- _Required work_: Line by line, copy the records below exactly and leave the pictures out.

+++ Record extracts +++

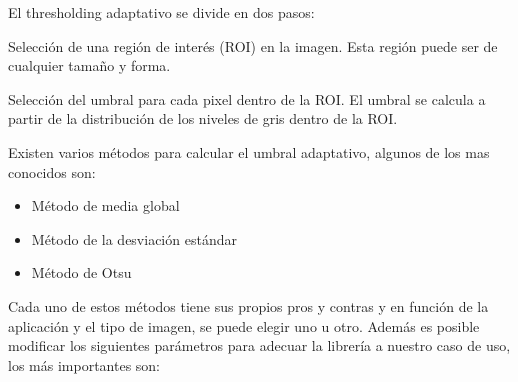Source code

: El thresholding adaptativo se divide en dos pasos:

Selección de una región de interés (ROI) en la imagen. Esta región puede ser de cualquier tamaño y forma.

Selección del umbral para cada pixel dentro de la ROI. El umbral se calcula a partir de la distribución de los niveles de gris dentro de la ROI.

Existen varios métodos para calcular el umbral adaptativo, algunos de los mas conocidos son:
\begin{itemize}
\item Método de media global
\item Método de la desviación estándar
\item Método de Otsu
\end{itemize}
Cada uno de estos métodos tiene sus propios pros y contras y en función de la aplicación y el tipo de imagen, se puede elegir uno u otro.
Además es posible modificar los siguientes parámetros para adecuar la librería a nuestro caso de uso, los más importantes son:
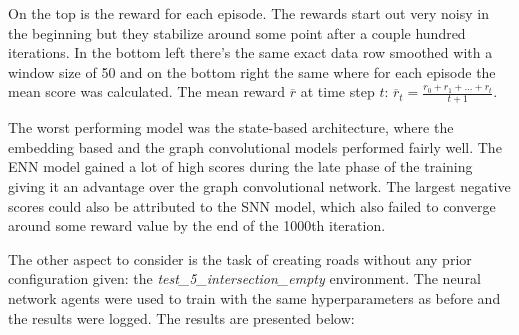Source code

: \documentclass[
]{elteikthesis}[2023/04/10]
\begin{document}
On the top is the reward for each episode. The rewards start out very
noisy in the beginning but they stabilize around some point after
a couple hundred iterations. In the bottom left there's the same exact
data row smoothed with a window size of 50 and on the bottom right
the same where for each episode the mean score was calculated. The
mean reward $\overline{r}$ at time step $t$: $\overline{r}_{t}=\frac{r_{0}+r_{1}+...+r_{t}}{t+1}$. 

The worst performing model was the state-based architecture, where
the embedding based and the graph convolutional models performed fairly
well. The ENN model gained a lot of high scores during the late phase
of the training giving it an advantage over the graph convolutional
network. The largest negative scores could also be attributed to the
SNN model, which also failed to converge around some reward value
by the end of the 1000th iteration. 

The other aspect to consider is the task of creating roads without
any prior configuration given: the \emph{test\_5\_intersection\_empty}
environment. The neural network agents were used to train with the
same hyperparameters as before and the results were logged. The results
are presented below:
\end{document}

+++

- _Solution for this problem_:
Source code

: El thresholding adaptativo se divide en dos pasos:

Selección de una región de interés (ROI) en la imagen. Esta región puede ser de cualquier tamaño y forma.

Selección del umbral para cada pixel dentro de la ROI. El umbral se calcula a partir de la distribución de los niveles de gris dentro de la ROI.

Existen varios métodos para calcular el umbral adaptativo, algunos de los mas conocidos son:
\begin{itemize}
\item Método de media global
\item Método de la desviación estándar
\item Método de Otsu
\end{itemize}
Cada uno de estos métodos tiene sus propios pros y contras y en función de la aplicación y el tipo de imagen, se puede elegir uno u otro.
Además es posible modificar los siguientes parámetros para adecuar la librería a nuestro caso de uso, los más importantes son:
Source code

: \documentclass[
]{elteikthesis}[2023/04/10]
\begin{document}
On the top is the reward for each episode. The rewards start out very
noisy in the beginning but they stabilize around some point after
a couple hundred iterations. In the bottom left there's the same exact
data row smoothed with a window size of 50 and on the bottom right
the same where for each episode the mean score was calculated. The
mean reward $\overline{r}$ at time step $t$: $\overline{r}_{t}=\frac{r_{0}+r_{1}+...+r_{t}}{t+1}$. 

The worst performing model was the state-based architecture, where
the embedding based and the graph convolutional models performed fairly
well. The ENN model gained a lot of high scores during the late phase
of the training giving it an advantage over the graph convolutional
network. The largest negative scores could also be attributed to the
SNN model, which also failed to converge around some reward value
by the end of the 1000th iteration. 

The other aspect to consider is the task of creating roads without
any prior configuration given: the \emph{test\_5\_intersection\_empty}
environment. The neural network agents were used to train with the
same hyperparameters as before and the results were logged. The results
are presented below:
\end{document}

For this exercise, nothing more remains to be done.